Pages

Monday, November 9, 2009

SSP untuk PBB dan BPHTB

Dalam rangka memberikan kemudahan pembayaran pajak melalui sistem Modul Penerimaan Negara (MPN) terkait dengan integrasi pelayanan pajak, perlu menambahkan Kode Kantor Pelayanan Pajak pada SSP PBB dan SSB. Untuk itu, maka Direktur Jenderal Pajak menetapkan Peraturan Direktur Jenderal Pajak Nomor PER-59/PJ/2009 tanggal 22 Oktober 2009 mengenai bentuk baru SSP yang akan digunakan untuk menyetorkan PBB dan BPHTB.

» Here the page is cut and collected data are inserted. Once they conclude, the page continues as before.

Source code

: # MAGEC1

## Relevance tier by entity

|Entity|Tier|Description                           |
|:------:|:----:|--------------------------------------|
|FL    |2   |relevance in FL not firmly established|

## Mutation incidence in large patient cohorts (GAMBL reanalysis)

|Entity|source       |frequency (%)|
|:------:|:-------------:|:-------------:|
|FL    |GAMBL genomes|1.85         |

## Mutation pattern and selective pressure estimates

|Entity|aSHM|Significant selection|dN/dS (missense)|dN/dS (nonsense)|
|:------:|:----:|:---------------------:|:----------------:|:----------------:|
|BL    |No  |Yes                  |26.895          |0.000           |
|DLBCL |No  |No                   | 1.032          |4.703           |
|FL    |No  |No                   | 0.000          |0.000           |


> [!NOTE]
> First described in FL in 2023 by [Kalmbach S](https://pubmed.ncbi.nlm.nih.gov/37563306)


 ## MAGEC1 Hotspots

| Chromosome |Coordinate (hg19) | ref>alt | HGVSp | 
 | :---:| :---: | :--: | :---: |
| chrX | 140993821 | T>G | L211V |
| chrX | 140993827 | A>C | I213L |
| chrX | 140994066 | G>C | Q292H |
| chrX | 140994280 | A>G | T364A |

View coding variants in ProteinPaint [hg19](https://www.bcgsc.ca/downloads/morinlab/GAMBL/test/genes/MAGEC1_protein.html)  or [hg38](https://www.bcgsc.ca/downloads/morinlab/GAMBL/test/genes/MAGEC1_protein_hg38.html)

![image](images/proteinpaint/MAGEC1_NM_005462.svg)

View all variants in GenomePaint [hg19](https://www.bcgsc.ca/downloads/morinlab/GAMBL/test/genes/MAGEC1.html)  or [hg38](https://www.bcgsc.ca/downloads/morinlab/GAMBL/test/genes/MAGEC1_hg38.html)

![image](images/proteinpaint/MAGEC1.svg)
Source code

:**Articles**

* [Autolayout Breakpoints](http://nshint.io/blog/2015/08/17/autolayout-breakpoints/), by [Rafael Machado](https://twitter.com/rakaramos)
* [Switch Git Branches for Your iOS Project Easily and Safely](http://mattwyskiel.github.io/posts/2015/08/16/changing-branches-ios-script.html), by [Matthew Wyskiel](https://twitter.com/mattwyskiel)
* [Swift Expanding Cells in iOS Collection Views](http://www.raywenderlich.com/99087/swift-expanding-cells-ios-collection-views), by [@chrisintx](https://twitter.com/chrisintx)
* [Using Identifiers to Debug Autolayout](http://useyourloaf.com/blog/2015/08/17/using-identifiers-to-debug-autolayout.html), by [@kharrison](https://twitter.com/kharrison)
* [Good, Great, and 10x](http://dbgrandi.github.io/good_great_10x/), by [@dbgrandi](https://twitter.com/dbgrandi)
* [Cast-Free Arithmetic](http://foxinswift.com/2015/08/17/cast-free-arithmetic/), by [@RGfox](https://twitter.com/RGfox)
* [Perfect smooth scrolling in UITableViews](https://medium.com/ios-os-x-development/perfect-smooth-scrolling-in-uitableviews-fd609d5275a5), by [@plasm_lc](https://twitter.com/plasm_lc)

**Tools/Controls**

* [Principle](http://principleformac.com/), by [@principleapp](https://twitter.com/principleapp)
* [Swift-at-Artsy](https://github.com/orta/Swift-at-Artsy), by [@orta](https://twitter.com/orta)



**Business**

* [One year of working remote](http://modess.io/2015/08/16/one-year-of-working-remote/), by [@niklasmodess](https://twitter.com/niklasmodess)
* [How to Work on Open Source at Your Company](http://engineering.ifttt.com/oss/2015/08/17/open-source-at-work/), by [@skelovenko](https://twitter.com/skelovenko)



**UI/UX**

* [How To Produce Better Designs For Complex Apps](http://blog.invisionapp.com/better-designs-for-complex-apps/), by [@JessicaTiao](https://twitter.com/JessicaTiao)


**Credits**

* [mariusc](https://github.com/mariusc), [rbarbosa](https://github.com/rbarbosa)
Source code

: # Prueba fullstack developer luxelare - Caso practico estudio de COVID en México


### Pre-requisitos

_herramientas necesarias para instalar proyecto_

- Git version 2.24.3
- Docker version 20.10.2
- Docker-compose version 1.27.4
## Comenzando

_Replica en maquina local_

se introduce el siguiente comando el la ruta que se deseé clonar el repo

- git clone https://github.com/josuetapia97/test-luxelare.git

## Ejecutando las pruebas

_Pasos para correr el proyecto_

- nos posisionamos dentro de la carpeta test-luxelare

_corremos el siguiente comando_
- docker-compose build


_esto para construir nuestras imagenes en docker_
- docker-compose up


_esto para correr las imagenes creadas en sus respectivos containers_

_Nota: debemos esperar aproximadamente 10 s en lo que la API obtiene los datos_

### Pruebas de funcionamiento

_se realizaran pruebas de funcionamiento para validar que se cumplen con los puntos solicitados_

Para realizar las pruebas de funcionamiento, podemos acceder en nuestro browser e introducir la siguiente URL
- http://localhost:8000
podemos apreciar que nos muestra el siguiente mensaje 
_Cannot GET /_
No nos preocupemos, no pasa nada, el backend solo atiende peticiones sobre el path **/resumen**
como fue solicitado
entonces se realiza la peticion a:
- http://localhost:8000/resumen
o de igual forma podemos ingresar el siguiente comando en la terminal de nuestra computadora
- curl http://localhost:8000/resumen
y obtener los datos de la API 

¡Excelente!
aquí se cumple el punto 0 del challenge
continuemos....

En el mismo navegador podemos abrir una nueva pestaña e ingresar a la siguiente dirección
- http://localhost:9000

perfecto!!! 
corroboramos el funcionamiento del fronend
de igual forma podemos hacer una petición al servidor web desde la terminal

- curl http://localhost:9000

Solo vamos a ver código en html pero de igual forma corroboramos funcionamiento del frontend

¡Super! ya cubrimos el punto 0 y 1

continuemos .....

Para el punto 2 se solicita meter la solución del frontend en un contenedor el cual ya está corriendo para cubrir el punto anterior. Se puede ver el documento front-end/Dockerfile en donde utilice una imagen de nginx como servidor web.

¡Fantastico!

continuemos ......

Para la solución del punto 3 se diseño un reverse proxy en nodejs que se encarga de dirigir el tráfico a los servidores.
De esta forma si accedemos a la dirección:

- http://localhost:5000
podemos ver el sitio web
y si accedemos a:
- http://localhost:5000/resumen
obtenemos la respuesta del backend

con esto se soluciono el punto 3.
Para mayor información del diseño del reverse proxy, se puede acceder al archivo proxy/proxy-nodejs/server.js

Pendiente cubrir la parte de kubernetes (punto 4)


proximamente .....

SSP yang ditetapkan dalam PER-59/PJ/2009 ini digunakan untuk melakukan:
  1. setoran atas pembayaran atau penyetoran Pajak Bumi dan Bangunan (PBB) Sektor Pedesaan, Perkotaan dari tempat pembayaran ke Bank Persepsi atau Pos Persepsi.
  2. setoran atas pembayaran atau penyetoran PBB sektor Perkebunan, Perhutanan, dan Pertambangan dari Wajib Pajak ke Bank Persepsi atau Pos Persepsi.
  3. untuk melakukan pembayaran atau penyetoran pajak yang terutang ke Bank Persepsi atau Pos Persepsi dan sekaligus untuk melaporkan data perolehan hak atas tanah dan atau bangunan.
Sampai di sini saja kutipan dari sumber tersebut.